* _Task to carry out_: The records below must be output exactly, without pictures.
+ + + + +
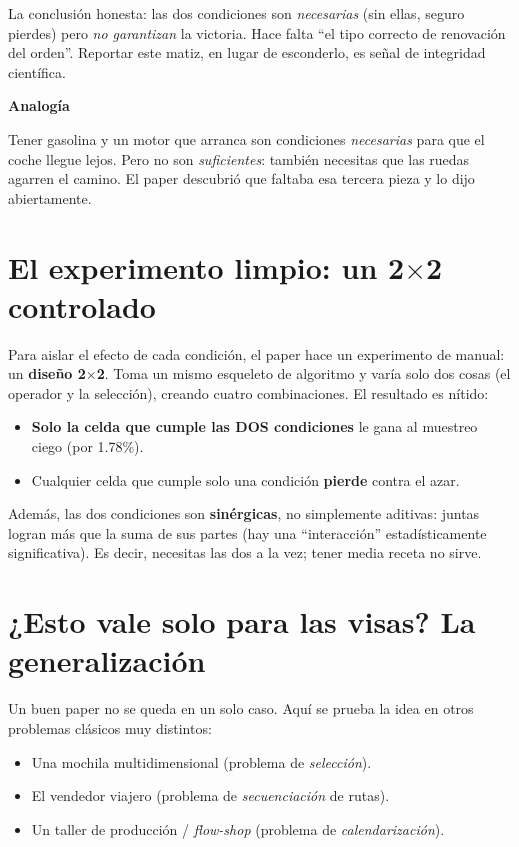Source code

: \documentclass[11pt]{article}
\newcommand{\cajacolor}{cajadato}
\newenvironment{caja}[2]{%
  \par\medskip\noindent
  \renewcommand{\cajacolor}{#1}%
  \begin{lrbox}{\cajabox}%
  \begin{minipage}{\dimexpr\linewidth-2\fboxsep-1.2em\relax}%
  \setlength{\parskip}{0.5em}%
  {\bfseries\color{acento2}#2}\par\smallskip}
  {\end{minipage}%
  \end{lrbox}%
  \setlength{\fboxsep}{0.6em}%
  \colorbox{\cajacolor}{\usebox{\cajabox}}\par\medskip}
\newcommand{\analogia}[1]{\begin{caja}{cajaanalogia}{Analogía}#1\end{caja}}
\newcommand{\term}[1]{\textbf{\color{acento}#1}}
\begin{document}
La conclusión honesta: las dos condiciones son \emph{necesarias} (sin ellas, seguro pierdes) pero \emph{no garantizan} la victoria. Hace falta ``el tipo correcto de renovación del orden''. Reportar este matiz, en lugar de esconderlo, es señal de integridad científica.

\analogia{
Tener gasolina y un motor que arranca son condiciones \emph{necesarias} para que el coche llegue lejos. Pero no son \emph{suficientes}: también necesitas que las ruedas agarren el camino. El paper descubrió que faltaba esa tercera pieza y lo dijo abiertamente.
}

\section{El experimento limpio: un 2$\times$2 controlado}

Para aislar el efecto de cada condición, el paper hace un experimento de manual: un \term{diseño 2$\times$2}. Toma un mismo esqueleto de algoritmo y varía solo dos cosas (el operador y la selección), creando cuatro combinaciones. El resultado es nítido:

\begin{itemize}[leftmargin=1.4em]
  \item \textbf{Solo la celda que cumple las DOS condiciones} le gana al muestreo ciego (por 1.78\%).
  \item Cualquier celda que cumple solo una condición \textbf{pierde} contra el azar.
\end{itemize}

Además, las dos condiciones son \term{sinérgicas}, no simplemente aditivas: juntas logran más que la suma de sus partes (hay una ``interacción'' estadísticamente significativa). Es decir, necesitas las dos a la vez; tener media receta no sirve.

\section{¿Esto vale solo para las visas? La generalización}

Un buen paper no se queda en un solo caso. Aquí se prueba la idea en otros problemas clásicos muy distintos:

\begin{itemize}[leftmargin=1.4em]
  \item Una mochila multidimensional (problema de \emph{selección}).
  \item El vendedor viajero (problema de \emph{secuenciación} de rutas).
  \item Un taller de producción / \emph{flow-shop} (problema de \emph{calendarización}).
\end{itemize}
\end{document}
+ + + + +
* _Response box_:
Source code

: \documentclass[11pt]{article}
\newcommand{\cajacolor}{cajadato}
\newenvironment{caja}[2]{%
  \par\medskip\noindent
  \renewcommand{\cajacolor}{#1}%
  \begin{lrbox}{\cajabox}%
  \begin{minipage}{\dimexpr\linewidth-2\fboxsep-1.2em\relax}%
  \setlength{\parskip}{0.5em}%
  {\bfseries\color{acento2}#2}\par\smallskip}
  {\end{minipage}%
  \end{lrbox}%
  \setlength{\fboxsep}{0.6em}%
  \colorbox{\cajacolor}{\usebox{\cajabox}}\par\medskip}
\newcommand{\analogia}[1]{\begin{caja}{cajaanalogia}{Analogía}#1\end{caja}}
\newcommand{\term}[1]{\textbf{\color{acento}#1}}
\begin{document}
La conclusión honesta: las dos condiciones son \emph{necesarias} (sin ellas, seguro pierdes) pero \emph{no garantizan} la victoria. Hace falta ``el tipo correcto de renovación del orden''. Reportar este matiz, en lugar de esconderlo, es señal de integridad científica.

\analogia{
Tener gasolina y un motor que arranca son condiciones \emph{necesarias} para que el coche llegue lejos. Pero no son \emph{suficientes}: también necesitas que las ruedas agarren el camino. El paper descubrió que faltaba esa tercera pieza y lo dijo abiertamente.
}

\section{El experimento limpio: un 2$\times$2 controlado}

Para aislar el efecto de cada condición, el paper hace un experimento de manual: un \term{diseño 2$\times$2}. Toma un mismo esqueleto de algoritmo y varía solo dos cosas (el operador y la selección), creando cuatro combinaciones. El resultado es nítido:

\begin{itemize}[leftmargin=1.4em]
  \item \textbf{Solo la celda que cumple las DOS condiciones} le gana al muestreo ciego (por 1.78\%).
  \item Cualquier celda que cumple solo una condición \textbf{pierde} contra el azar.
\end{itemize}

Además, las dos condiciones son \term{sinérgicas}, no simplemente aditivas: juntas logran más que la suma de sus partes (hay una ``interacción'' estadísticamente significativa). Es decir, necesitas las dos a la vez; tener media receta no sirve.

\section{¿Esto vale solo para las visas? La generalización}

Un buen paper no se queda en un solo caso. Aquí se prueba la idea en otros problemas clásicos muy distintos:

\begin{itemize}[leftmargin=1.4em]
  \item Una mochila multidimensional (problema de \emph{selección}).
  \item El vendedor viajero (problema de \emph{secuenciación} de rutas).
  \item Un taller de producción / \emph{flow-shop} (problema de \emph{calendarización}).
\end{itemize}
\end{document}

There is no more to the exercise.